See also the simulation results for a comparison of the criteria (notebook at [simulation/simulation-summary.ipynb](simulation/simulation-summary.ipynb) or view on [nbviewer](https://nbviewer.org/github/kota7/wordleai-sql/blob/main/simulation/simulation-summary.ipynb)).

## Using a custom answer set

- By default, the program uses "vocab.txt" as the word candidate list, which perhaps is compatible with [New York Times version](https://www.nytimes.com/games/wordle/index.html)
- You may give a different list with `--vocabfile` option.
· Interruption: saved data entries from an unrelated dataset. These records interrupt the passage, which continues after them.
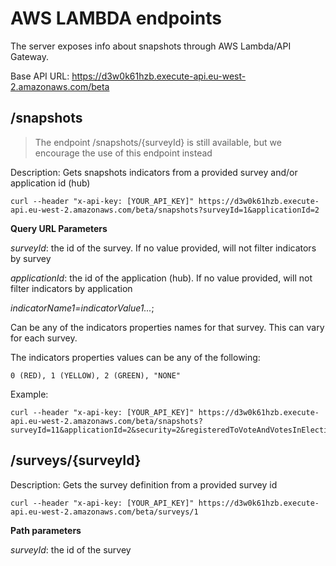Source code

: # AWS LAMBDA endpoints

The server exposes info about snapshots through AWS Lambda/API Gateway.

Base API URL: https://d3w0k61hzb.execute-api.eu-west-2.amazonaws.com/beta

## /snapshots

> The endpoint /snapshots/{surveyId} is still available, but we encourage the use of this endpoint instead

Description: Gets snapshots indicators from a provided survey and/or application id (hub)

```
curl --header "x-api-key: [YOUR_API_KEY]" https://d3w0k61hzb.execute-api.eu-west-2.amazonaws.com/beta/snapshots?surveyId=1&applicationId=2
```

**Query URL Parameters**

_surveyId_: the id of the survey. If no value provided, will not filter indicators by survey

_applicationId_: the id of the application (hub). If no value provided, will not filter indicators by application

_indicatorName1=indicatorValue1..._;

Can be any of the indicators properties names for that survey. This can vary for each survey.

The indicators properties values can be any of the following:

```
0 (RED), 1 (YELLOW), 2 (GREEN), "NONE"
```

Example:

```
curl --header "x-api-key: [YOUR_API_KEY]" https://d3w0k61hzb.execute-api.eu-west-2.amazonaws.com/beta/snapshots?surveyId=11&applicationId=2&security=2&registeredToVoteAndVotesInElections=2
```

## /surveys/{surveyId}

Description: Gets the survey definition from a provided survey id

```
curl --header "x-api-key: [YOUR_API_KEY]" https://d3w0k61hzb.execute-api.eu-west-2.amazonaws.com/beta/surveys/1
```

**Path parameters**

_surveyId_: the id of the survey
You should also specify `--vocabname` option other than the default ("wordle") because the database setup result would be overwritten.
- The file should contain words of the same length, separated by the line break ("\n").
- Although not tested thoroughly, the program would work with words containing multibyte characters (with utf8 encoding) or digits.
- See `vocab-examples/` folder for examples.

```shell
# Example
wordleai-sql --vocabname myvocab --vocabfile my-vocab.txt
```

## Play and challenge mode

- `wordleai-sql --play` starts a self-play game.
- `wordleai-sql --challenge` starts a competition against an AI.


## Backend options

### SQLite with approximate evaluation

```shell
# minimal command to run approx evaluation
wordleai-sql -b approx
```

- With `-b approx` option, we employ approximate evaluation of words by sampling input and/or answer words.
- The database setup completes quikckly since this does not require precompuation of the judge results.
- Evaluation completes quickly since small numbers of input and answer words are involved in the calculation.

### Google bigquery backend

```shell
# minimal command to run with bigquery engine
# --vocabname is used as the dataset name
wordleai-sql -bbq --bq_credential "gcp_credentials.json" --vocabname "wordle_dataset"
```

- With `-bbq` option, we employ google bigquery as the backend SQL engine.
- We need to supply a credential json file of the GCP service account with the following permissions:
  ```
  bigquery.datasets.create
  bigquery.datasets.get
  bigquery.jobs.create
  bigquery.jobs.get
  bigquery.routines.create
  bigquery.routines.delete
  bigquery.routines.get
  bigquery.routines.update
  bigquery.tables.create
  bigquery.tables.delete
  bigquery.tables.get
  bigquery.tables.getData
  bigquery.tables.list
  bigquery.tables.update
  bigquery.tables.updateData
  ```

## Other options

See `wordleai-sql -h` for other options, which should mostly be self-explanatory.